Interactions due to dispersion and/or induction may play important roles in the energetics of biological molecules, such as DNA and peptides. The stacking interactions of the DNA bases have received considerable attention.^1,2,3 From studies of protein databases, π-stacking is thought to be common in proteins,⁴ and both tryptophane and phenylalanine have been reported to be important in short peptide sequences thought to be essential for amyloid formation. We shall report elsewhere that these two residues enhance the formation of parallel β-sheets even when present as single mutations in all alanine sheets, where π-stacking cannot occur.

The energetic contribution to π-stacking due to dispersion forces needs to be better understood. MP2 and/or CCSD(T) calculations are often used to calculate such interactions as Hartree-Fock and the more common functionals, such as B3LYP, are not capable of accounting for pure dispersion interactions. Several functionals have recently been developed with the specific purpose of properly accounting for dispersion.

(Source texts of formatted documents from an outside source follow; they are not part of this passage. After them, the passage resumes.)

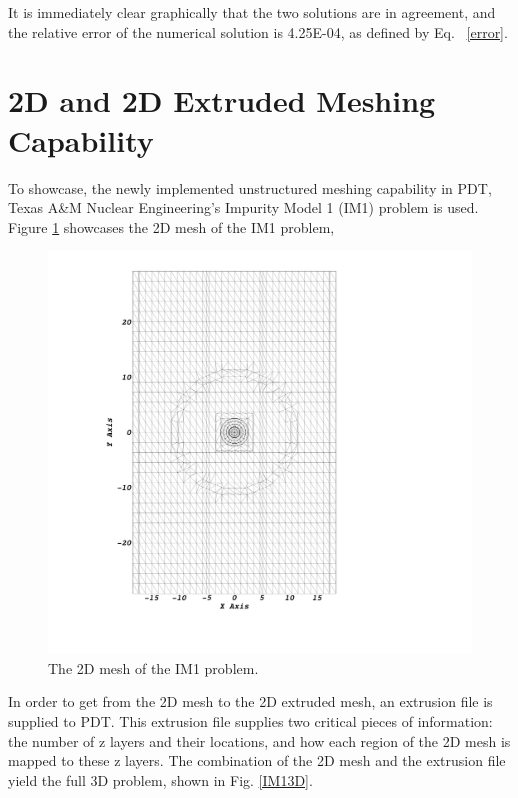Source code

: \documentclass{anstrans}
\begin{document}
It is immediately clear graphically that the two solutions are in agreement, and the relative error of the numerical solution is 4.25E-04, as defined by Eq. ~\eqref{error}.

\section{2D and 2D Extruded Meshing Capability}

To showcase, the newly implemented unstructured meshing capability in PDT, Texas A\&M Nuclear Engineering's Impurity Model 1 (IM1) problem is used. Figure \ref{IM12D} showcases the 2D mesh of the IM1 problem,

\begin{figure}
\centering
\includegraphics[scale = 0.1,trim= 0cm 5cm 0cm 5cm, clip]{figures/im12d.png}
\caption{The 2D mesh of the IM1 problem.}
\label{IM12D}
\end{figure}

In order to get from the 2D mesh to the 2D extruded mesh, an extrusion file is supplied to PDT. This extrusion file supplies two critical pieces of information: the number of z layers and their locations, and how each region of the 2D mesh is mapped to these z layers. The combination of the 2D mesh and the extrusion file yield the full 3D problem, shown in Fig. \ref{IM13D}.
\end{document}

The primary purpose of this paper is to compare some of these functionals with both experimental and higher level calculations. We have recently evaluated the behavior of several of these for purely dispersive, induction/dispersion⁵ and H-bonding interactions,⁶ and prediction of peptide structures.⁷ In this paper, we examine their behavior compared with MP2 and CCSD(T) calculations on the complex formed between pyrimidine and p-benzoquinone, for which detailed experimental evidence has been reported.⁸

Both dispersion and induction interactions depend upon the size of the basis sets used with MP2 or CCSD(T) calculations when nucleocentric atomic bases are used due to the fact that the individual functions are spherical harmonics which cannot be individually polarized. The polarization arrives via the overlap populations, which have greater flexibility as the basis set is increased. Accurate CCSD(T) and MP2 calculations rapidly become excessively expensive as the size of the system increases. Recently, several new functionals have been developed that attempt to properly deal with these interactions.

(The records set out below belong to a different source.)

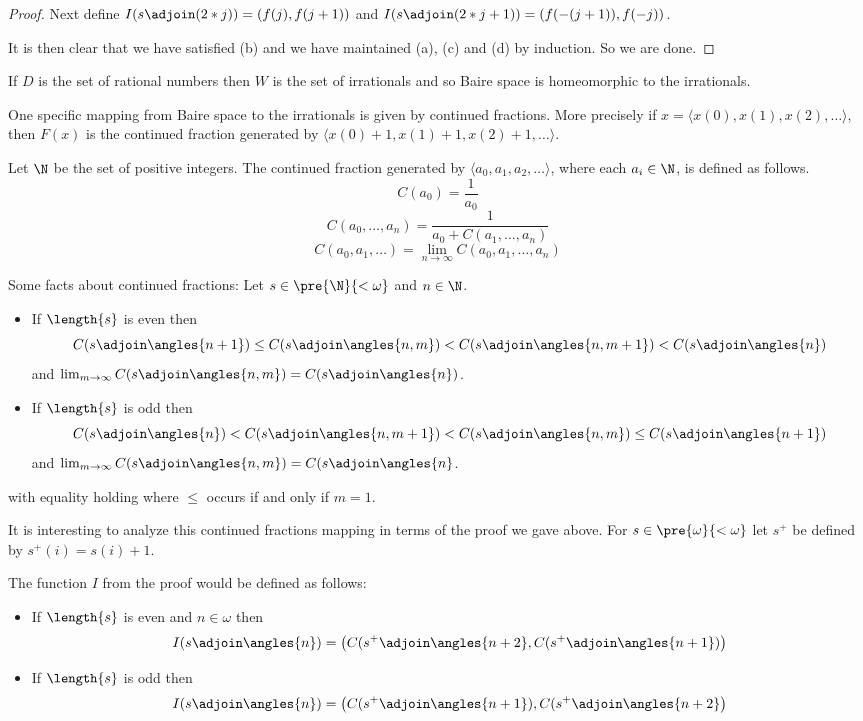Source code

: \documentclass[oneside,12pt]{amsart}
\begin{document}
\begin{proof}
Next define $I(s\adjoin (2*j)) = \left( f(j), f(j+1) \right)$
and $I(s\adjoin (2*j+1)) = \left( f(-(j+1)), f(-j) \right)$.

It is then clear that we have satisfied (b) and we have maintained (a), (c) and (d)
by induction. So we are done.

\end{proof}

If $D$ is the set of rational numbers then $W$ is the set of irrationals and so Baire space
is homeomorphic to the irrationals.

One specific mapping from Baire space to the irrationals is given by continued fractions.
More precisely if $x = \langle x(0), x(1), x(2), \ldots \rangle$, then $F(x)$
is the continued fraction generated by $\langle x(0) + 1, x(1) + 1, x(2) + 1, \ldots \rangle$.

Let $\N$ be the set of positive integers.
The continued fraction generated by $\langle a_0, a_1, a_2, \ldots \rangle$,
where each $a_i\in\N$, is defined as follows.
$$C(a_0) = \frac{1}{a_0}$$
$$C(a_0, \ldots, a_n) = \frac{1}{a_0 + C(a_1, \ldots, a_n)}$$
$$C(a_0, a_1, \ldots) = \lim_{n\to\infty} C(a_0, a_1, \ldots, a_n)$$

Some facts about continued fractions: Let $s\in\pre{\N}{<\omega}$ and $n\in\N$.
\begin{itemize}
\item If $\length{s}$ is even then
$$ C(s\adjoin \angles{n+1}) \leq C(s\adjoin \angles{n,m}) <  C(s\adjoin \angles{n, m+1}) < C(s\adjoin \angles{n})$$
and $\lim_{m\to\infty} C(s\adjoin \angles{n,m}) = C(s\adjoin \angles{n})$.
\item If $\length{s}$ is odd then
$$ C(s\adjoin \angles{n}) < C(s\adjoin \angles{n, m+1}) < C(s\adjoin \angles{n, m}) \leq C(s\adjoin \angles{n+1})$$
and $\lim_{m\to\infty} C(s\adjoin \angles{n,m}) = C(s\adjoin \angles{n}$.
\end{itemize}

with equality holding where $\leq$ occurs if and only if $m=1$.


It is interesting to analyze this continued fractions mapping in terms of the proof we gave above.
For $s\in\pre{\omega}{<\omega}$ let $s^{+}$ be defined by $s^{+}(i) = s(i) + 1$.

The function $I$ from the proof would be defined as follows:
\begin{itemize}
\item If $\length{s}$ is even and $n\in\omega$ then
$$ I(s\adjoin \angles{n}) = \bigl ( C(s^{+}\adjoin \angles{n+2},  C(s^{+}\adjoin \angles{n+1}) \bigr )$$
\item If $\length{s}$ is odd then
$$ I(s\adjoin \angles{n}) = \bigl ( C(s^{+}\adjoin \angles{n+1}), C(s^+\adjoin \angles{n+2} \bigr )$$
\end{itemize}
\end{document}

Basis set superposition error (BSSE) can easily be confused with dispersion or induction interactions. An experimental study of the hetero-dimer of pyrimidine and p-benzoquinone isolated in an Argon matrix concluded that the H-bonded structure (Planar B) predominated, while accompanying MP2/6-31++G** calculations showed that the preference for stacked vs Hbonded dimers is inverted when BSSE is considered. According to this report, the π-stacked dimer is incorrectly predicted to be more stable than the experimentally determined H-bonding dimer before (but not after) counterpoise (CP) correction ⁸ Sadlej has reinvestigated this result using MP2 and symmetry-adapted perturbation theory (SAPT) with the aug-cc-pVDZ basis set.⁹ Her report shows the results depend upon the method of calculation and whether (or not) the geometry optimization uses a CP-corrected surface.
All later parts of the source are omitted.